The most striking argument is that the described HPLC methods used to generate the HPLC chromatograms in [1,4], respectively, use different HPLC instruments, different separation columns, and different eluents. In practice, this difference in methodology will most likely yield different chromatographic profiles even if the very same plant extract is used.

From a scientific point of view, the fact that the HPLC profile presented by Subhadra et al. is identical to an HPLC profile formerly published by another independent research group appears to be startling, and it is necessary to exclude any implication of plagiarism of the figure in order to be in accordance with prevailing scientific publication standards.

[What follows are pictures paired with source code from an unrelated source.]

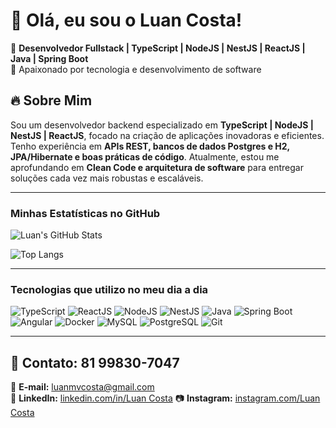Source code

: # 👋 Olá, eu sou o Luan Costa!  

🎯 **Desenvolvedor Fullstack | TypeScript | NodeJS | NestJS | ReactJS | Java | Spring Boot**  
🚀 Apaixonado por tecnologia e desenvolvimento de software

## 🔥 **Sobre Mim**  

Sou um desenvolvedor backend especializado em **TypeScript | NodeJS | NestJS | ReactJS**, focado na criação de aplicações inovadoras e eficientes. Tenho experiência em **APIs REST, bancos de dados Postgres e H2, JPA/Hibernate e boas práticas de código**. Atualmente, estou me aprofundando em **Clean Code e arquitetura de software** para entregar soluções cada vez mais robustas e escaláveis.  

---

### Minhas Estatísticas no GitHub  

![Luan's GitHub Stats](https://github-readme-stats.vercel.app/api?username=luanmvcosta0&show_icons=true&theme=dracula)

![Top Langs](https://github-readme-stats.vercel.app/api/top-langs/?username=luanmvcosta0&layout=compact&theme=dracula)

---

### Tecnologias que utilizo no meu dia a dia
![TypeScript](https://img.shields.io/badge/TypeScript-000?style=for-the-badge&logo=typescript&logoColor=3178C6)
![ReactJS](https://img.shields.io/badge/React-000?style=for-the-badge&logo=react&logoColor=61DAFB)
![NodeJS](https://img.shields.io/badge/Node.js-000?style=for-the-badge&logo=node.js&logoColor=339933)
![NestJS](https://img.shields.io/badge/NestJS-000?style=for-the-badge&logo=nestjs&logoColor=E0234E)
![Java](https://img.shields.io/badge/Java-000?style=for-the-badge&logo=java&logoColor=white)
![Spring Boot](https://img.shields.io/badge/Spring%20Boot-000?style=for-the-badge&logo=springboot&logoColor=6DB33F)
![Angular](https://img.shields.io/badge/Angular-000?style=for-the-badge&logo=angular&logoColor=DD0031)
![Docker](https://img.shields.io/badge/Docker-000?style=for-the-badge&logo=docker&logoColor=2496ED)
![MySQL](https://img.shields.io/badge/MySQL-000?style=for-the-badge&logo=mysql&logoColor=4479A1)
![PostgreSQL](https://img.shields.io/badge/PostgreSQL-000?style=for-the-badge&logo=postgresql&logoColor=4169E1)
![Git](https://img.shields.io/badge/Git-000?style=for-the-badge&logo=git&logoColor=F05032)

---

 
## 📩 **Contato: 81 99830-7047**  

📧 **E-mail:** luanmvcosta@gmail.com  
💼 **LinkedIn:** [linkedin.com/in/Luan Costa](https://www.linkedin.com/in/luan-costa-877010235/)
📷 **Instagram:** [instagram.com/Luan Costa](https://instagram.com/seu_usuario](https://www.instagram.com/dev_luan_/))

Apart from the characterization of the extract Bi121, one further point of discussion is the putative identification of Neoilludin B as an active substance. Illudins were found only in mushrooms so far, and literature on this compound class is scarce. While finding new and unexpected compounds in plants is a common occurrence for natural product researchers, a finding that a (so far) mushroom-specific compound is found in plants must be supported by a higher evidence level, like isolation of the compound followed by structure verification by NMR. The identification by Subhadra et al. using compound library comparison based on only mass spectrometric data is very putative since isomeric substances cannot be excluded, and any other substance having the same sum formula may be the active substance. Furthermore, even if the presence of Neoilludin B is confirmed, it must be excluded that the substance was introduced by an adulteration of the plant material with (parasitic) mushrooms, which leads back to the need for proper authentication of the plant material. A higher evidence level for the identification of the substance is required for the study in particular since the active principle of Neoilludin B is further underlined by an in silico target prediction and validation. A potential false identification of the active substance would render these in silico studies useless.

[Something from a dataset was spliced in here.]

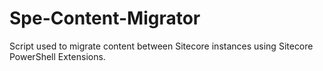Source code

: # Spe-Content-Migrator
Script used to migrate content between Sitecore instances using Sitecore PowerShell Extensions.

Considering all the aforementioned arguments, concerns are raised on what conclusions may be drawn from this study, where the standardization of the studied drug is not specified, the studied drug is not characterized by the assignment of “characteristic compounds” to the presented annotated HPLC peaks, the HPLC profile itself is at least suspicious of plagiarism, and the postulation of the active principle is based on a very putative identification of a single compound. These concerns render the validity of the study very limited and call for a more comprehensive phytochemical reassessment of the studied material.